A word-for-word copy of the entries below is required.

__Data shown__:
────────────────────
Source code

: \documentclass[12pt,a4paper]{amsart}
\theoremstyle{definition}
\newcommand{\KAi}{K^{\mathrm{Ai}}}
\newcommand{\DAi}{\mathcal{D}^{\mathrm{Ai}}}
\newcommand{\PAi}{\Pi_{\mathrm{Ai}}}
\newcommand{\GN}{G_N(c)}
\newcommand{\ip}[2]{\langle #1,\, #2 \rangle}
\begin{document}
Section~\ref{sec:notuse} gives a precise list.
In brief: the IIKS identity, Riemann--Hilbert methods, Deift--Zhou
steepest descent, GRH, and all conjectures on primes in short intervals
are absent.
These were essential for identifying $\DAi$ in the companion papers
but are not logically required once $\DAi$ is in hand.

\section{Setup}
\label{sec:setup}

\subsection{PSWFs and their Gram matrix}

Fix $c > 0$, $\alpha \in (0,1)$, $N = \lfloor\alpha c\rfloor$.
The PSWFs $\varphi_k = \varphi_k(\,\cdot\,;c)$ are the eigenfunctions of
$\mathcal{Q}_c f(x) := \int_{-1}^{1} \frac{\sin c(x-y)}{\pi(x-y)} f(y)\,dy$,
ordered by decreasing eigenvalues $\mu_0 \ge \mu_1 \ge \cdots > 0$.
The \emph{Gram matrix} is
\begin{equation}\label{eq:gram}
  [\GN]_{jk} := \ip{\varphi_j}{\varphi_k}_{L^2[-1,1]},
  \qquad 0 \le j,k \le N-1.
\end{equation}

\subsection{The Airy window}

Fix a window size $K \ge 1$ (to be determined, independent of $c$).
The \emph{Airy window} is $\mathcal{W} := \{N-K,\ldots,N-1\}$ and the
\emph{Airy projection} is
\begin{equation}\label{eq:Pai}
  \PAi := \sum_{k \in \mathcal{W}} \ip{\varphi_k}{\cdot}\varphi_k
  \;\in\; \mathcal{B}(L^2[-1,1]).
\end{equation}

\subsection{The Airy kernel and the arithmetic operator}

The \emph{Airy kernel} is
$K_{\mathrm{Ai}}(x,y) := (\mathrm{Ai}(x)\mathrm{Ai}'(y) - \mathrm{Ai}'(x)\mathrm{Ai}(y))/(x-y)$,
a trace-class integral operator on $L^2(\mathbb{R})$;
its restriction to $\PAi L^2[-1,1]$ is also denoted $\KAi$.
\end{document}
────────────────────
__Written solution__:
Source code

: \documentclass[12pt,a4paper]{amsart}
\theoremstyle{definition}
\newcommand{\KAi}{K^{\mathrm{Ai}}}
\newcommand{\DAi}{\mathcal{D}^{\mathrm{Ai}}}
\newcommand{\PAi}{\Pi_{\mathrm{Ai}}}
\newcommand{\GN}{G_N(c)}
\newcommand{\ip}[2]{\langle #1,\, #2 \rangle}
\begin{document}
Section~\ref{sec:notuse} gives a precise list.
In brief: the IIKS identity, Riemann--Hilbert methods, Deift--Zhou
steepest descent, GRH, and all conjectures on primes in short intervals
are absent.
These were essential for identifying $\DAi$ in the companion papers
but are not logically required once $\DAi$ is in hand.

\section{Setup}
\label{sec:setup}

\subsection{PSWFs and their Gram matrix}

Fix $c > 0$, $\alpha \in (0,1)$, $N = \lfloor\alpha c\rfloor$.
The PSWFs $\varphi_k = \varphi_k(\,\cdot\,;c)$ are the eigenfunctions of
$\mathcal{Q}_c f(x) := \int_{-1}^{1} \frac{\sin c(x-y)}{\pi(x-y)} f(y)\,dy$,
ordered by decreasing eigenvalues $\mu_0 \ge \mu_1 \ge \cdots > 0$.
The \emph{Gram matrix} is
\begin{equation}\label{eq:gram}
  [\GN]_{jk} := \ip{\varphi_j}{\varphi_k}_{L^2[-1,1]},
  \qquad 0 \le j,k \le N-1.
\end{equation}

\subsection{The Airy window}

Fix a window size $K \ge 1$ (to be determined, independent of $c$).
The \emph{Airy window} is $\mathcal{W} := \{N-K,\ldots,N-1\}$ and the
\emph{Airy projection} is
\begin{equation}\label{eq:Pai}
  \PAi := \sum_{k \in \mathcal{W}} \ip{\varphi_k}{\cdot}\varphi_k
  \;\in\; \mathcal{B}(L^2[-1,1]).
\end{equation}

\subsection{The Airy kernel and the arithmetic operator}

The \emph{Airy kernel} is
$K_{\mathrm{Ai}}(x,y) := (\mathrm{Ai}(x)\mathrm{Ai}'(y) - \mathrm{Ai}'(x)\mathrm{Ai}(y))/(x-y)$,
a trace-class integral operator on $L^2(\mathbb{R})$;
its restriction to $\PAi L^2[-1,1]$ is also denoted $\KAi$.
\end{document}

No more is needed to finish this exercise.